Today is 2025-09-01. Using SQL (optionally outline a pandas approach too), compute daily engagement and D1 retention for the last 7 days (2025-08-26 through 2025-09-01). Exclude any user_id beginning with 'bot_'. Use the following schema and sample data.
Schema:
users(user_id STRING, signup_date DATE, country STRING)
events(user_id STRING, event_time TIMESTAMP, event_type STRING, product_id STRING)
purchases(user_id STRING, purchase_time TIMESTAMP, order_id STRING, amount DECIMAL(10,2))

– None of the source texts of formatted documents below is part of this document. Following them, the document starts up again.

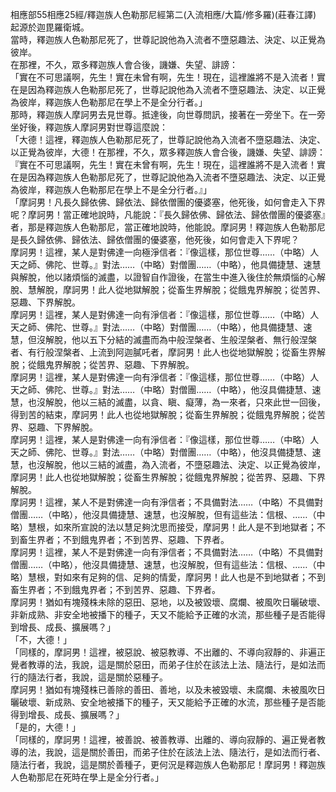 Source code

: 相應部55相應25經/釋迦族人色勒那尼經第二(入流相應/大篇/修多羅)(莊春江譯)  
起源於迦毘羅衛城。  
當時，釋迦族人色勒那尼死了，世尊記說他為入流者不墮惡趣法、決定、以正覺為彼岸。  
在那裡，不久，眾多釋迦族人會合後，譏嫌、失望、誹謗：  
「實在不可思議啊，先生！實在未曾有啊，先生！現在，這裡誰將不是入流者！實在是因為釋迦族人色勒那尼死了，世尊記說他為入流者不墮惡趣法、決定、以正覺為彼岸，釋迦族人色勒那尼在學上不是全分行者。」  
那時，釋迦族人摩訶男去見世尊。抵達後，向世尊問訊，接著在一旁坐下。在一旁坐好後，釋迦族人摩訶男對世尊這麼說：  
「大德！這裡，釋迦族人色勒那尼死了，世尊記說他為入流者不墮惡趣法、決定、以正覺為彼岸，大德！在那裡，不久，眾多釋迦族人會合後，譏嫌、失望、誹謗：『實在不可思議啊，先生！實在未曾有啊，先生！現在，這裡誰將不是入流者！實在是因為釋迦族人色勒那尼死了，世尊記說他為入流者不墮惡趣法、決定、以正覺為彼岸，釋迦族人色勒那尼在學上不是全分行者。』」  
「摩訶男！凡長久歸依佛、歸依法、歸依僧團的優婆塞，他死後，如何會走入下界呢？摩訶男！當正確地說時，凡能說：『長久歸依佛、歸依法、歸依僧團的優婆塞』者，那是釋迦族人色勒那尼，當正確地說時，他能說。摩訶男！釋迦族人色勒那尼是長久歸依佛、歸依法、歸依僧團的優婆塞，他死後，如何會走入下界呢？  
摩訶男！這裡，某人是對佛達一向極淨信者：『像這樣，那位世尊……（中略）人天之師、佛陀、世尊。』對法……（中略）對僧團……（中略），他具備捷慧、速慧與解脫，他以諸煩惱的滅盡，以證智自作證後，在當生中進入後住於無煩惱的心解脫、慧解脫，摩訶男！此人從地獄解脫；從畜生界解脫；從餓鬼界解脫；從苦界、惡趣、下界解脫。  
摩訶男！這裡，某人是對佛達一向有淨信者：『像這樣，那位世尊……（中略）人天之師、佛陀、世尊。』對法……（中略）對僧團……（中略），他具備捷慧、速慧，但沒解脫，他以五下分結的滅盡而為中般涅槃者、生般涅槃者、無行般涅槃者、有行般涅槃者、上流到阿迦膩吒者，摩訶男！此人也從地獄解脫；從畜生界解脫；從餓鬼界解脫；從苦界、惡趣、下界解脫。  
摩訶男！這裡，某人是對佛達一向有淨信者：『像這樣，那位世尊……（中略）人天之師、佛陀、世尊。』對法……（中略）對僧團……（中略），他沒具備捷慧、速慧，也沒解脫，他以三結的滅盡，以貪、瞋、癡薄，為一來者，只來此世一回後，得到苦的結束，摩訶男！此人也從地獄解脫；從畜生界解脫；從餓鬼界解脫；從苦界、惡趣、下界解脫。  
摩訶男！這裡，某人是對佛達一向有淨信者：『像這樣，那位世尊……（中略）人天之師、佛陀、世尊。』對法……（中略）對僧團……（中略），他沒具備捷慧、速慧，也沒解脫，他以三結的滅盡，為入流者，不墮惡趣法、決定、以正覺為彼岸，摩訶男！此人也從地獄解脫；從畜生界解脫；從餓鬼界解脫；從苦界、惡趣、下界解脫。  
摩訶男！這裡，某人不是對佛達一向有淨信者；不具備對法……（中略）不具備對僧團……（中略），他沒具備捷慧、速慧，也沒解脫，但有這些法：信根、……（中略）慧根，如來所宣說的法以慧足夠沈思而接受，摩訶男！此人是不到地獄者；不到畜生界者；不到餓鬼界者；不到苦界、惡趣、下界者。  
摩訶男！這裡，某人不是對佛達一向有淨信者；不具備對法……（中略）不具備對僧團……（中略），他沒具備捷慧、速慧，也沒解脫，但有這些法：信根、……（中略）慧根，對如來有足夠的信、足夠的情愛，摩訶男！此人也是不到地獄者；不到畜生界者；不到餓鬼界者；不到苦界、惡趣、下界者。  
摩訶男！猶如有塊殘株未除的惡田、惡地，以及被毀壞、腐爛、被風吹日曬破壞、非新成熟、非安全地被播下的種子，天又不能給予正確的水流，那些種子是否能得到增長、成長、擴展嗎？」  
「不，大德！」  
「同樣的，摩訶男！這裡，被惡說、被惡教導、不出離的、不導向寂靜的、非遍正覺者教導的法，我說，這是關於惡田，而弟子住於在該法上法、隨法行，是如法而行的隨法行者，我說，這是關於惡種子。  
摩訶男！猶如有塊殘株已善除的善田、善地，以及未被毀壞、未腐爛、未被風吹日曬破壞、新成熟、安全地被播下的種子，天又能給予正確的水流，那些種子是否能得到增長、成長、擴展嗎？」  
「是的，大德！」  
「同樣的，摩訶男！這裡，被善說、被善教導、出離的、導向寂靜的、遍正覺者教導的法，我說，這是關於善田，而弟子住於在該法上法、隨法行，是如法而行者、隨法行者，我說，這是關於善種子，更何況是釋迦族人色勒那尼！摩訶男！釋迦族人色勒那尼在死時在學上是全分行者。」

Sample tables (UTC times):
users
| user_id | signup_date | country |
| u1 | 2025-08-25 | US |
| u2 | 2025-08-26 | US |
| u3 | 2025-08-26 | IN |
| u4 | 2025-08-31 | US |
| u5 | 2025-09-01 | US |
| bot_1 | 2025-08-26 | US |
events
| user_id | event_time | event_type | product_id |
| u1 | 2025-08-26 09:00:00 | app_open | NULL |
| u1 | 2025-08-27 10:00:00 | app_open | NULL |
| u2 | 2025-08-26 12:00:00 | app_open | NULL |
| u2 | 2025-08-27 13:00:00 | view | P1 |
| u2 | 2025-08-28 12:00:00 | app_open | NULL |
| u3 | 2025-08-26 15:00:00 | app_open | NULL |
| u3 | 2025-08-27 16:00:00 | app_open | NULL |
| u4 | 2025-09-01 08:00:00 | app_open | NULL |
| u5 | 2025-09-01 09:00:00 | app_open | NULL |
| bot_1 | 2025-08-26 10:00:00 | app_open | NULL |
purchases
| user_id | purchase_time | order_id | amount |
| u1 | 2025-08-27 11:00:00 | o1 | 9.99 |
| u2 | 2025-08-28 11:30:00 | o2 | 4.00 |
| u3 | 2025-08-29 14:00:00 | o3 | 2.50 |
| u4 | 2025-09-01 09:30:00 | o4 | 1.00 |
| u5 | 2025-09-02 10:00:00 | o5 | 5.00 |
| bot_1 | 2025-08-26 10:30:00 | o6 | 100.00 |
Task: Produce a single SQL query returning one row per day d with the following columns: (1) day (DATE), (2) dau: distinct users with any event on day d, (3) new_users: users whose first-ever event_time is on day d, (4) d1_retention_rate: among new_users on day d, fraction with any event on day d+1, (5) revenue_per_dau: total purchase amount on day d divided by dau. Notes: treat days in UTC; deduplicate exact-duplicate events via SELECT DISTINCT user_id, event_time, event_type, product_id before aggregating; exclude 'bot_%' users from all metrics. Provide the SQL and, briefly, how you would compute the same using pandas (high-level steps).